Fixing scientific software distribution

2011-10-02

Matt T

My name is Matt Turk, and I'm a computational astrophysicist working on structure formation in the early universe. I am the original author of the yt code and a developer on the Enzo project. I'm at Columbia University, on an NSF postdoctoral fellowship to drive forward my studies of the First Stars while developing infrastructure for these simulations, targeting simulations from laptop- to peta-scale. yt is a python project, while Enzo is largely C/C++/Fortran. yt is designed to target the output of multiple different simulation codes, and has a growing user- and developer-base.

My primary interests with respect to software are ensuring that communities of users can deploy appropriate analysis packages easily and on multiple systems. While the majority of the users of yt utilize XSEDE resources, we have a large number that also use laptops and local computing clusters.

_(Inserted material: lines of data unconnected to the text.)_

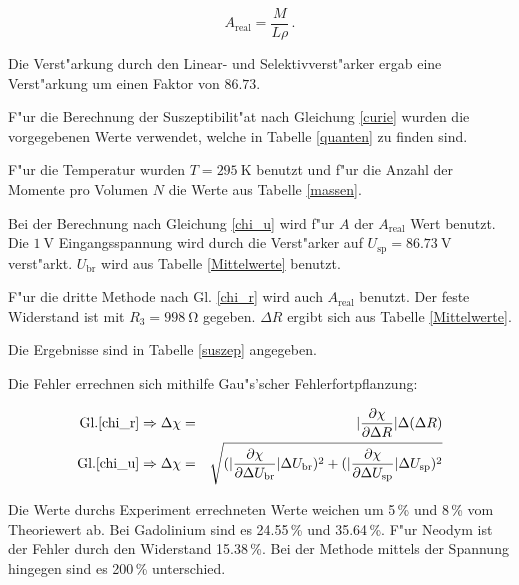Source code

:	\begin{equation}
		A_\mathrm{real} = \frac{M}{L \rho} \, .
	\end{equation}

	Die Verst"arkung durch den Linear- und Selektivverst"arker ergab eine Verst"arkung um einen Faktor von $86.73$.

	F"ur die Berechnung der Suszeptibilit"at nach Gleichung \eqref{curie} wurden die vorgegebenen Werte verwendet, welche in Tabelle \ref{quanten} zu finden sind.

	

	\clearpage

	F"ur die Temperatur wurden $T = \SI{295}{\kelvin}$ benutzt und f"ur die Anzahl der Momente pro Volumen $N$ die Werte aus Tabelle \ref{massen}.

	Bei der Berechnung nach Gleichung \eqref{chi_u} wird f"ur $A$ der $A_\mathrm{real}$ Wert benutzt. Die $\SI{1}{\volt}$ Eingangsspannung wird durch die Verst"arker auf $U_\mathrm{sp} = \SI{86.73}{\volt}$ verst"arkt.
	$U_\mathrm{br}$ wird aus Tabelle \ref{Mittelwerte} benutzt.

	F"ur die dritte Methode nach Gl. \eqref{chi_r} wird auch $A_\mathrm{real}$ benutzt. Der feste Widerstand ist mit $R_\mathrm{3} = \SI{998}{\ohm}$ gegeben.
	$\Delta R$ ergibt sich aus Tabelle \ref{Mittelwerte}.

	Die Ergebnisse sind in Tabelle \ref{suszep} angegeben.

	Die Fehler errechnen sich mithilfe Gau"s'scher Fehlerfortpflanzung:

	\begin{eqnarray*}
	\text{Gl.} \eqref{chi_r} \Rightarrow \Delta \chi &=& |\frac{\partial \chi}{\partial \Delta R}| \Delta (\Delta R)\\
	\text{Gl.} \eqref{chi_u} \Rightarrow \Delta \chi &=& \sqrt{(|\frac{\partial \chi}{\partial \Delta U_\mathrm{br}}| \Delta U_\mathrm{br})^2 + (|\frac{\partial \chi}{\partial \Delta U_\mathrm{sp}}| \Delta U_\mathrm{sp})^2}\\
	\end{eqnarray*}

	Die Werte durchs Experiment errechneten Werte weichen um 5\,\% und 8\,\% vom Theoriewert ab.
	Bei Gadolinium sind es 24.55\,\% und 35.64\,\%. 
	F"ur Neodym ist der Fehler durch den Widerstand 15.38\,\%. Bei der Methode mittels der Spannung hingegen sind es 200\,\% unterschied.

	
	
	
	
	
	
	

	\clearpage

yt started out as very, very difficult to install. The software stack was quite large and it was not automated. For the most part, we have addressed this in two ways. The first is that the dependency stack has been whittled away substantially; we are extremely conservative in adding new dependencies to yt, and the core dependencies for most simulation input types is simply numpy, hdf5, and Python itself. The second approach is to provide a hand-written installer script, which handles installation of the following dependencies into an isolated directory structure:

zlib
bzlib
libpng
freetype (optional)
sqlite (optional)
Python
numpy
matplotlib (optional)
ipython (optional)
hdf5
h5py (optional)
Cython (optional)
Forthon (optional)
mercurial
yt

This seems like a large stack, but the trickiest libraries are usually matplotlib and numpy. We have also reached out to XSEDE and modules are now available on several HPC installations. The install script takes care of the rest. We're currently in the process of attempting to make yt available as a component of both ParaView's superbuild and VisIt's build_visit script, both of which also handle dependency stacks. I'm extremely concerned with ensuring that yt's installation works everywhere, especially those systems where root / sudo is not available.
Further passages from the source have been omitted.